Zafer önündeki mendili çıkartıp ağzını siler ve tekrar masaya koyar. “Ben müsaadenizi isteyeyim Neslihan Hanım.” Diyerek ayaklanır ve Neslihan’ın yanında durur. “Tekrar tanıştığıma memnun oldum.” Diyip eline öpücük kondurur.
“Bende.” Der Neslihan zoraki bir gülümsemeyle. “Ferişçim misafirimize eşlik eder misin?”
Feride, Zafer ile birlikte kapıya doğru ilerlerken Neslihan ve Güven masada tek kalmışlardı. “Güven.. Ali’den haberin var mı?”
“Yok..” der Güven başını iki yana sallarken.
Neslihan yerinden kalkıp masanın üzerine bıraktığı telefonu eline alır. Odanın içinde oradan oraya yürürken bir yandan da Aliyi arıyordur. “Nerede bu çocuk? Telefonu da açmıyor.”
“Alaz’ı arayalım birde.”
Neslihan başıyla onaylayıp bu sefer de Alaz’ı arıyordur ama o da açmıyordur. “Yok. Yok o da açmıyor.” Diyerek kendini salondaki çift kişilik koltuğa bırakır ve başını elleri arasına alır. “Güven.. ben nefes alamıyorum.” Der kesik kesik aldığı nefesinin arasından.
Güven koşarak gelir Neslihan’ın yanına. Oturur ve elini tutar. “Birlikte alalım hadi.”
Yıllardır değişmeyen tek şeydir bu. Neslihan’ın nefesinin yetmediği yerde Güven’in nefesi devreye girer ve nefesleri de bir olurdu.

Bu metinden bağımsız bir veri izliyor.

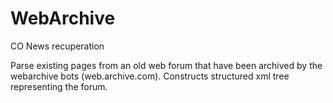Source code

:WebArchive
==========

CO News recuperation

Parse existing pages from an old web forum that have been archived by the webarchive bots (web.archive.com).
Constructs structured xml tree representing the forum.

Güven, Neslihan ile birlikte nefes alıp vererek ona yardım edip nefes almasını sağlar. “Sakin ol, oğlumuzu bulacağım.” Diyerek yerinden kalkar.
Neslihan dolu gözlerle Güven’i takip ediyordur. “Nereye?” der yorgun çıkan sesiyle.
“Gidebileceği her yere.” Der Güven ceketini alıp giderken.
Neslihan yerinden fırlar. “Bekle bende gelicem.”
Güven kaşlarını aşağı indirip başını iki yana sallar. “Neslihan..”
“Güven duramam ben burada. Seninle gelmesem bile kendim giderim.” Diyip dolaptan kabanını alır ve tek kaşını kaldırarak Güven’e bakar. “Bence kendim gitmemi istemezsin.”
Başını öne eğip ensesini kaşır. “Peki, gel.” Neslihan’ın tek başına Yaman Ali’yi aramaya gitmesi en son isteyeceği şeydir. Yanında olursa onu daha kolay koruyabileceğini düşünüyordur.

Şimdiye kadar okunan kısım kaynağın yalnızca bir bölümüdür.